Diperkirakan gambar-gambar tersebut dibuat abad ke 12. " Itu berdasarkan hasil penelitian nasional," jawabnya. Pembuatan ornamen itu sendiri dari tanah liat dicampur getah pohon, sehingga tidak pudar dan hilang hingga kini. " Ada yang mencoba menghapus, namun tak bisa. Tapi itu terjadi saat gua-gua di sini belum mendapat perhatian dari pemerintah," terangnya. Pria yang sudah pernah mengunjungi Hongkong mengikuti festival layang-layang tersebut mengatakan, terdapat puluhan gua dan ceruk di Desa Liang Kabori. Yang diingatnya, sepuluh liang dan ceruk memiliki lukisan dan 23 gua tanpa lukisan. "Gua-gua tersebut menjadi tempat tinggal mereka (manusia purba). Sepuluh liang dan ceruk bergambar yaitu, Metanduno 310 lukisan, Liang Kabori 130 lukisan, Lakolambu 60 lukisan,  Toko 58 lukisan, Wabose 48 lukisan, La Tanggara tujuh lukisan, Pamisa 300 lukisan, Lasaba 35 lukisan, Pinda 50 lukisan dan liang Sugi Patani juga tujuh lukisan. Khusus di liang Sugi Patani, terdapat lukisan layang-layang, yang kemudian menjadi klaim bila layangan tertua di dunia berasal dari Pulau Muna. Sementara gua tanpa lukisan, diantaranya liang Kantinale, Kawe, Kantaweri, Palola, Watotoru dan masih banyak lagi.
  
 Antara gua satu dan lainnya saling berdekatan, kecuali liang Sugi Patani yang berada diketinggian dan berjarak dua kilometer dari Metanduno. Kata La Hada, pemberian nama liang dan ceruk berdasarkan lukisan dan bentuk gua. Metanduno disebut gua bagi kaum laki-laki karena berisi lukisan bertanduk, sementara Liang Kabori, disebut gua perempuan karena terdapat lukisan perempuan. Contoh lainnya, liang Kasampukoro, karena untuk masuk, harus dengan merayap.
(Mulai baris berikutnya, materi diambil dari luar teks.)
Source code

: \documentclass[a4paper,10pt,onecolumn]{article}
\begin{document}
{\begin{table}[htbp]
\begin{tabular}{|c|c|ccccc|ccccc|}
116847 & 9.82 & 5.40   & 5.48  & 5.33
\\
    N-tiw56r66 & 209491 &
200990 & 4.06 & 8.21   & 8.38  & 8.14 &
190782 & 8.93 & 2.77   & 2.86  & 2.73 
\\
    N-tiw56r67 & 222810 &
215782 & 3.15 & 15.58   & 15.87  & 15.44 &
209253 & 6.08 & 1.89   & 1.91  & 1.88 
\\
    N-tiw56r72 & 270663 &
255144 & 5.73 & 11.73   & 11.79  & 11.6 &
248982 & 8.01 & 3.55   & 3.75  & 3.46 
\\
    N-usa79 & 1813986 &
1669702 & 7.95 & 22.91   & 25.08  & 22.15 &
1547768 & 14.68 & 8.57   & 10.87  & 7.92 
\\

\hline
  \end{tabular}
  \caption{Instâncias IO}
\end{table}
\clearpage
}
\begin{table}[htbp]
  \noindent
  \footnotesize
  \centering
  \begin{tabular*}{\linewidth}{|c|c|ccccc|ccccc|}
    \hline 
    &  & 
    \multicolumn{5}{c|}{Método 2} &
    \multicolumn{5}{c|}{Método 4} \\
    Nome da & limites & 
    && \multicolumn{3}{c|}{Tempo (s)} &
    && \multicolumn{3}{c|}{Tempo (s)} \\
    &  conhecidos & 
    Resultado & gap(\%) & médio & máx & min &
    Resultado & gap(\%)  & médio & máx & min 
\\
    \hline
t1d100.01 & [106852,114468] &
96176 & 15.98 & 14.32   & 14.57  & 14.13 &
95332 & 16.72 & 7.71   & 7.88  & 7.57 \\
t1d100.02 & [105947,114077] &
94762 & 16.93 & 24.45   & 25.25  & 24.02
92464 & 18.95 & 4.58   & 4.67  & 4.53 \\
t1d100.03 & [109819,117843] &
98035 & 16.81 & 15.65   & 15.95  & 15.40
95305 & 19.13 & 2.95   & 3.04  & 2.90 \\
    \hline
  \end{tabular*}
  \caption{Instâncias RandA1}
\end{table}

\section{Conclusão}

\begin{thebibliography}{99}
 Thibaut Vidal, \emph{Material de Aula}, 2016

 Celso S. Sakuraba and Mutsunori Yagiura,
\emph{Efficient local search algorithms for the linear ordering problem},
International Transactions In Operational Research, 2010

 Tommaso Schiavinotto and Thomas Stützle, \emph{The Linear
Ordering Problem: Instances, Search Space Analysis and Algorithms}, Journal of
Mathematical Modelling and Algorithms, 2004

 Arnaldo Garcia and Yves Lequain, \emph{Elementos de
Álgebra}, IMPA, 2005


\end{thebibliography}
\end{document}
" Metanduno dan Kabori menjadi liang induk karena ukuran yang luas dan menjadi tempat tinggal," tutur La Hada.  Tidak jauh dari Liang Kabori, terdapat ceruk Ida Malanga yang terdapat beberapa gambar orang. Untuk menjaga kebersihan gua tersebut pemerintah menyiapkan beberapat tempat sampah di setiap liang. Namun, masih saja terdapat sampah berhamburan. Bagi wisatawan yang berkunjung, pemerintah sebenarnya membuat tempat peristirahatan. Namun kini kondisinya, sebagian sudah rusak.

Komentar

  1. Muna mempuanyai banyak situs sejarah, saya suport, mas andi melauncing ini ke publik. Daerah terbantu untuk lebih dikenal Luas.